Top of Record set

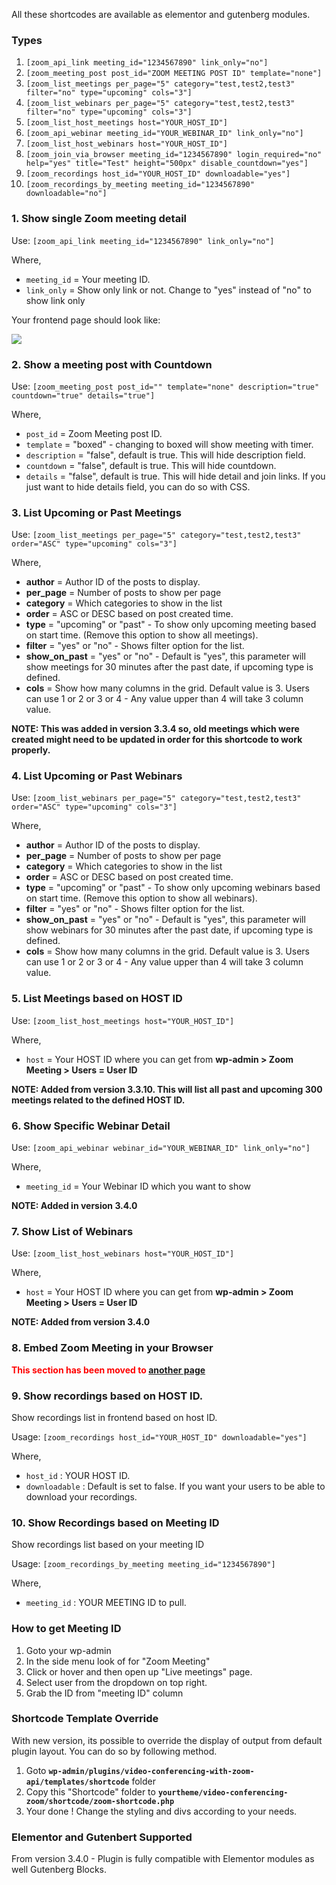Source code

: All these shortcodes are available as elementor and gutenberg modules.

### Types

1. `[zoom_api_link meeting_id="1234567890" link_only="no"]`
2. `[zoom_meeting_post post_id="ZOOM MEETING POST ID" template="none"]`
3. `[zoom_list_meetings per_page="5" category="test,test2,test3" filter="no" type="upcoming" cols="3"]` 
4. `[zoom_list_webinars per_page="5" category="test,test2,test3" filter="no" type="upcoming" cols="3"]` 
5. `[zoom_list_host_meetings host="YOUR_HOST_ID"]`
6. `[zoom_api_webinar meeting_id="YOUR_WEBINAR_ID" link_only="no"]`
7. `[zoom_list_host_webinars host="YOUR_HOST_ID"]`
8. `[zoom_join_via_browser meeting_id="1234567890" login_required="no" help="yes" title="Test" height="500px" disable_countdown="yes"]`
9. `[zoom_recordings host_id="YOUR_HOST_ID" downloadable="yes"]`
10. `[zoom_recordings_by_meeting meeting_id="1234567890" downloadable="no"]`

### 1. Show single Zoom meeting detail

Use: `[zoom_api_link meeting_id="1234567890" link_only="no"]`

Where,

* `meeting_id` = Your meeting ID.
* `link_only` = Show only link or not. Change to "yes" instead of "no" to show link only

Your frontend page should look like:

<img src="https://deepenbajracharya.com.np/wp-content/uploads/2019/11/Meetings-%E2%80%93-Plugin-Tester-1024x520.png">

### 2. Show a meeting post with Countdown

Use: `[zoom_meeting_post post_id="" template="none" description="true" countdown="true" details="true"]`

Where,

* `post_id` = Zoom Meeting post ID.
* `template` = "boxed" - changing to boxed will show meeting with timer.
* `description` = "false", default is true. This will hide description field.
* `countdown` = "false", default is true. This will hide countdown.
* `details` = "false", default is true. This will hide detail and join links. If you just want to hide details field, you can do so with CSS.

### 3. List Upcoming or Past Meetings

Use: `[zoom_list_meetings per_page="5" category="test,test2,test3" order="ASC" type="upcoming" cols="3"]`

Where,

* **author** = Author ID of the posts to display.
* **per_page** = Number of posts to show per page
* **category** = Which categories to show in the list
* **order** = ASC or DESC based on post created time.
* **type** = "upcoming" or "past" - To show only upcoming meeting based on start time. (Remove this option to show all meetings).
* **filter** = "yes" or "no" - Shows filter option for the list.
* **show_on_past** = "yes" or "no" - Default is "yes", this parameter will show meetings for 30 minutes after the past date, if upcoming type is defined.
* **cols** = Show how many columns in the grid. Default value is 3. Users can use 1 or 2 or 3 or 4 - Any value upper than 4 will take 3 column value.

**NOTE: This was added in version 3.3.4 so, old meetings which were created might need to be updated in order for this shortcode to work properly.**

### 4. List Upcoming or Past Webinars 

Use: `[zoom_list_webinars per_page="5" category="test,test2,test3" order="ASC" type="upcoming" cols="3"]`

Where,

* **author** = Author ID of the posts to display.
* **per_page** = Number of posts to show per page
* **category** = Which categories to show in the list
* **order** = ASC or DESC based on post created time.
* **type** = "upcoming" or "past" - To show only upcoming webinars based on start time. (Remove this option to show all webinars).
* **filter** = "yes" or "no" - Shows filter option for the list.
* **show_on_past** = "yes" or "no" - Default is "yes", this parameter will show webinars for 30 minutes after the past date, if upcoming type is defined.
* **cols** = Show how many columns in the grid. Default value is 3. Users can use 1 or 2 or 3 or 4 - Any value upper than 4 will take 3 column value.

### 5. List Meetings based on HOST ID

Use: `[zoom_list_host_meetings host="YOUR_HOST_ID"]`

Where,

* `host` = Your HOST ID where you can get from **wp-admin > Zoom Meeting > Users = User ID**

**NOTE: Added from version 3.3.10. This will list all past and upcoming 300 meetings related to the defined HOST ID.**

### 6. Show Specific Webinar Detail

Use: `[zoom_api_webinar webinar_id="YOUR_WEBINAR_ID" link_only="no"]`

Where,

* `meeting_id` = Your Webinar ID which you want to show 

**NOTE: Added in version 3.4.0**

### 7. Show List of Webinars

Use: `[zoom_list_host_webinars host="YOUR_HOST_ID"]`

Where,

* `host` = Your HOST ID where you can get from **wp-admin > Zoom Meeting > Users = User ID** 

**NOTE: Added from version 3.4.0**

### 8. Embed Zoom Meeting in your Browser

<strong style="color:red;">This section has been moved to [another page](join_links.md#embed-or-join-via-browser-method)</strong>

### 9. Show recordings based on HOST ID.

Show recordings list in frontend based on host ID.

Usage: `[zoom_recordings host_id="YOUR_HOST_ID" downloadable="yes"]`

Where,

* `host_id` : YOUR HOST ID.
* `downloadable` : Default is set to false. If you want your users to be able to download your recordings.

### 10. Show Recordings based on Meeting ID

Show recordings list based on your meeting ID

Usage: `[zoom_recordings_by_meeting meeting_id="1234567890"]`

Where,

* `meeting_id` : YOUR MEETING ID to pull.

### How to get Meeting ID

1. Goto your wp-admin
2. In the side menu look of for "Zoom Meeting"
3. Click or hover and then open up "Live meetings" page.
4. Select user from the dropdown on top right.
5. Grab the ID from "meeting ID" column

### Shortcode Template Override

With new version, its possible to override the display of output from default plugin layout. You can do so by following method.

1. Goto **`wp-admin/plugins/video-conferencing-with-zoom-api/templates/shortcode`** folder
2. Copy this "Shortcode" folder to **`yourtheme/video-conferencing-zoom/shortcode/zoom-shortcode.php`**
3. Your done ! Change the styling and divs according to your needs.

### Elementor and Gutenbert Supported

From version 3.4.0 - Plugin is fully compatible with Elementor modules as well Gutenberg Blocks.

Bottom of Record set

** Exercise prompt **
Copy out every line of the data that includes the word "parameter".

** Task output **
* **show_on_past** = "yes" or "no" - Default is "yes", this parameter will show meetings for 30 minutes after the past date, if upcoming type is defined.
* **show_on_past** = "yes" or "no" - Default is "yes", this parameter will show webinars for 30 minutes after the past date, if upcoming type is defined.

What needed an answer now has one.